The place has potential to yield information that will contribute to an understanding of Queensland's history.

The 1868–69 additions use of brick prior to local manufacture has the potential to reveal further information about materials and construction techniques that were adopted during the foundation years of the settlement.

The place is important in demonstrating the principal characteristics of a particular class of cultural places.

Tattersall's Hotel demonstrates the principal characteristics of a two-storied 19th-century hotel through its prominent location at an intersection, its incorporation of accommodation on the first floor, public facilities on the ground floor and wide, sweeping verandahs.

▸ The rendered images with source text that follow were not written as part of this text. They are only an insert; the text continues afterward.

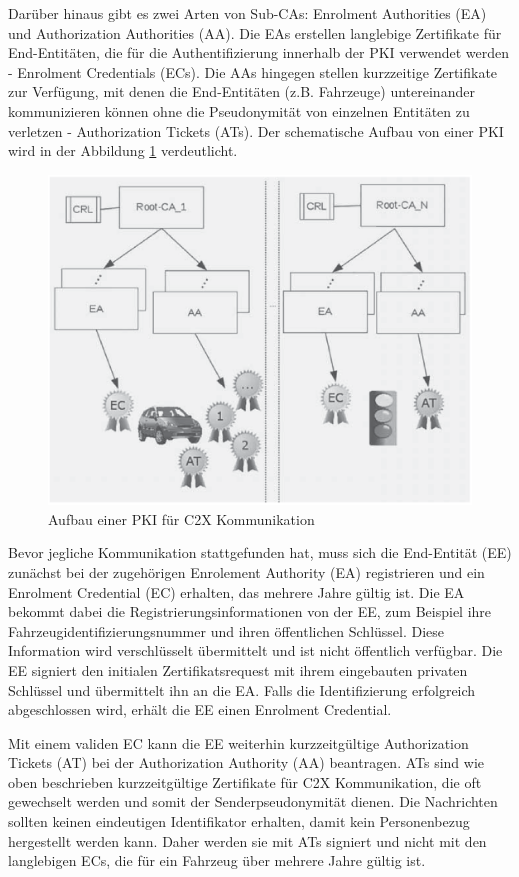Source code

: Darüber hinaus gibt es zwei Arten von Sub-CAs: Enrolment Authorities (EA) und Authorization Authorities (AA). Die EAs erstellen langlebige Zertifikate für End-Entitäten, die für die Authentifizierung innerhalb der PKI verwendet werden - Enrolment Credentials (ECs). Die AAs hingegen stellen kurzzeitige Zertifikate zur Verfügung, mit denen die End-Entitäten (z.B. Fahrzeuge) untereinander kommunizieren können ohne die Pseudonymität von einzelnen Entitäten zu verletzen - Authorization Tickets (ATs). Der schematische Aufbau von einer PKI wird in der Abbildung \ref{fig:pki} verdeutlicht.

\begin{figure}
	\centering
	\includegraphics[width=0.7\linewidth]{images/PKI}
	\caption[Aufbau einer PKI für C2X Kommunikation]{Aufbau einer PKI für C2X Kommunikation \footnotemark}
	\label{fig:pki}
\end{figure}

Bevor jegliche Kommunikation stattgefunden hat, muss sich die End-Entität (EE) zunächst bei der zugehörigen Enrolement Authority (EA) registrieren und ein Enrolment Credential (EC) erhalten, das mehrere Jahre gültig ist. Die EA bekommt dabei die Registrierungsinformationen von der EE, zum Beispiel ihre Fahrzeugidentifizierungsnummer und ihren öffentlichen Schlüssel. Diese Information wird verschlüsselt übermittelt und ist nicht öffentlich verfügbar. Die EE signiert den initialen Zertifikatsrequest mit ihrem eingebauten privaten Schlüssel und übermittelt ihn an die EA. Falls die Identifizierung erfolgreich abgeschlossen wird, erhält die EE einen Enrolment Credential.

Mit einem validen EC kann die EE weiterhin kurzzeitgültige Authorization Tickets (AT) bei der Authorization Authority (AA) beantragen. ATs sind wie oben beschrieben kurzzeitgültige Zertifikate für C2X Kommunikation, die oft gewechselt werden und somit der Senderpseudonymität dienen. Die Nachrichten sollten keinen eindeutigen Identifikator erhalten, damit kein Personenbezug hergestellt werden kann. Daher werden sie mit ATs signiert und nicht mit den langlebigen ECs, die für ein Fahrzeug über mehrere Jahre gültig ist.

The place is important because of its aesthetic significance.

Tattersall's Hotel has considerable aesthetic appeal and is located at a prominent junction of Flinders and Wickham Streets, Townsville. It is opposite the Queensland Building, the former Bank of New South Wales Building and the former Burns, Philp building and contributes to the visual and historical significance of the Flinders Street East, Wickham Street precinct.